Next, at resin removal station 30, excess resin is removed from the surface of impregnated substrate 1 and the chemical reaction between the isocyanate and cellulose molecules is accelerated by an elevated temperature. In addition to resin removal at station 30, impregnated resin is also heated to the elevated temperature of 240-300° F. and forced toward the middle of substrate 1. The chemical reaction between the isocyanate resin and the cellulose molecules begins at temperatures as low as 212° F. At resin removal station 30, impregnated substrate 1 is passed by a first air knife set 32. At air knife set 32, heated air from heater 31 is directed onto surfaces of substrate 1 by blower 33. Air knife set 32 itself is a pair of long tubes each having a long slit for egress of heated air at an elevated pressure onto the surfaces of impregnated substrate 1. While the air flow, velocity and temperature through air knife set 32 may be varied, the air flow, velocity and temperature are preferably maintained at about 800 ft3/min, about 15,000-35,000 ft/min, and about 240-300° F., respectively. As heated air impinges upon the surface of impregnated substrate 1 from air knife 32, some of the excess resin not fully impregnated into substrate 1 is forced further into substrate 1, while the remainder is blown off, thereby preventing a film or skin of resin material from forming on substrate 1's surface.

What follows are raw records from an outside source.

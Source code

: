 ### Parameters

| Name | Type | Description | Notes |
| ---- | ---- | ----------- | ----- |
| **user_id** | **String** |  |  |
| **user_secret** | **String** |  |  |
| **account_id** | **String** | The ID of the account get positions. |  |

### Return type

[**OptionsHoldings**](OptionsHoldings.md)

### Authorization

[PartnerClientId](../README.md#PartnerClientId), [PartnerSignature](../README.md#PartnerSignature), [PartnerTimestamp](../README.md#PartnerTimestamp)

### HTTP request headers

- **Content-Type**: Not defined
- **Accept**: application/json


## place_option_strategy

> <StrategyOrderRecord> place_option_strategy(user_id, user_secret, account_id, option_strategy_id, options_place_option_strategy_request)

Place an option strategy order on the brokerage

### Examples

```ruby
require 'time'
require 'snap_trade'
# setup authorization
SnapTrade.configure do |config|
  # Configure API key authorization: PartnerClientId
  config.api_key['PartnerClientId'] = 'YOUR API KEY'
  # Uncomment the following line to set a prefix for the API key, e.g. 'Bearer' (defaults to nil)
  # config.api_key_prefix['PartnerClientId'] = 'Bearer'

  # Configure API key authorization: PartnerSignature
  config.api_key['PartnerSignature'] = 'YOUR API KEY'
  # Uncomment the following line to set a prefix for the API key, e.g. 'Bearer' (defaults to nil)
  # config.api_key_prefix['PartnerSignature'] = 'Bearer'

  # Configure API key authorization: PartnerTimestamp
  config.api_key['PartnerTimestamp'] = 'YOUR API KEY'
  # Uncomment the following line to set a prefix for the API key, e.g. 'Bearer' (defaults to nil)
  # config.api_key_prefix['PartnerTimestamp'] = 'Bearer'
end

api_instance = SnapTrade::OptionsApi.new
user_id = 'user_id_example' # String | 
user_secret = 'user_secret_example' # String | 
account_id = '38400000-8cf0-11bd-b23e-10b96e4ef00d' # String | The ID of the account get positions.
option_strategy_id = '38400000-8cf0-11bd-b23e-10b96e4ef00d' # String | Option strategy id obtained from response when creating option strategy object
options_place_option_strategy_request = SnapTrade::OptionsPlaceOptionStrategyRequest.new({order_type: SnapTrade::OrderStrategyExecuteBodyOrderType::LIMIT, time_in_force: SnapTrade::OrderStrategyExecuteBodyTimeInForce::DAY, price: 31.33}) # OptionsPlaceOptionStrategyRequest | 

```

Next, the impregnated isocyanate resin material is polymerized at polymerization station 40 by applying a liquid to impregnated substrate 1 at a temperature sufficient for polymerization of the isocyanate material. The liquid is contained in second reservoir 41, where it is heated by heater 42, pumped by pump 43, and applied to impregnated substrate 1 by applicator nozzles 44. Surfaces of the impregnated substrate will cure to a darker appearance if they are not covered with the heated liquid, so it is preferable to ensure full coverage of all the surfaces with the heated liquid. The flow of liquid through nozzles 44 is preferably maintained at about 5-10 gallons/min at a pressure of 5-6 psi. After flowing off the surfaces of impregnated substrate 1, the heated liquid is collected in second reservoir 41 where it may be reused. Suitable liquids include those materials that exist in a liquid form (under atmospheric pressure) at the polymerization temperature of the isocyanate resin material and which also do not substantially inhibit the polymerization reaction. The liquid is preferably reactive toward the isocyanate resin material, thus forming reaction products at the surface of substrate 1. The liquid is selected so that the reaction products between it and the resin may be more easily removed from the surface of substrate 1, than compared to polymerized isocyanate resin at the surface of substrate 1. For example, if water and MDI are selected as the liquid and isocyanate resin, they react to form water soluble materials containing urea linkages. Because the reaction products formed at the surface of substrate 1 are soluble in the liquid, the resultant appearance of the treated surface of substrate 1 is that of a smooth, satin-like and relatively non-glossy board. A preferred liquid is water. The liquid may be maintained at a temperature of equal to or greater than 180° F., preferably at between 180° F. and 212° F., and most preferably at about 180° F. The liquid may be applied to impregnated substrate 1 for a period of 8-10 minutes. but shorter or longer times may be selected depending upon the thickness of lignocellulosic substrate 1.
Reaction products may result from a reaction between the heated liquid and the isocyanate resin material and will gradually build up in second reservoir 41 along with fibers from lignocellulosic substrate 1. As the reaction product builds up, it may be removed by filtering the liquid in second reservoir 41. Hot liquid make-up source 45 supplies fresh liquid to second reservoir 41 to replace liquid diminished through evaporation and filtration. Alternatively, the resin in impregnated substrate 1 may be polymerized by soaking impregnated substrate 1 in heated liquid inside a soaking tank equipped with a circulation pump and a heater.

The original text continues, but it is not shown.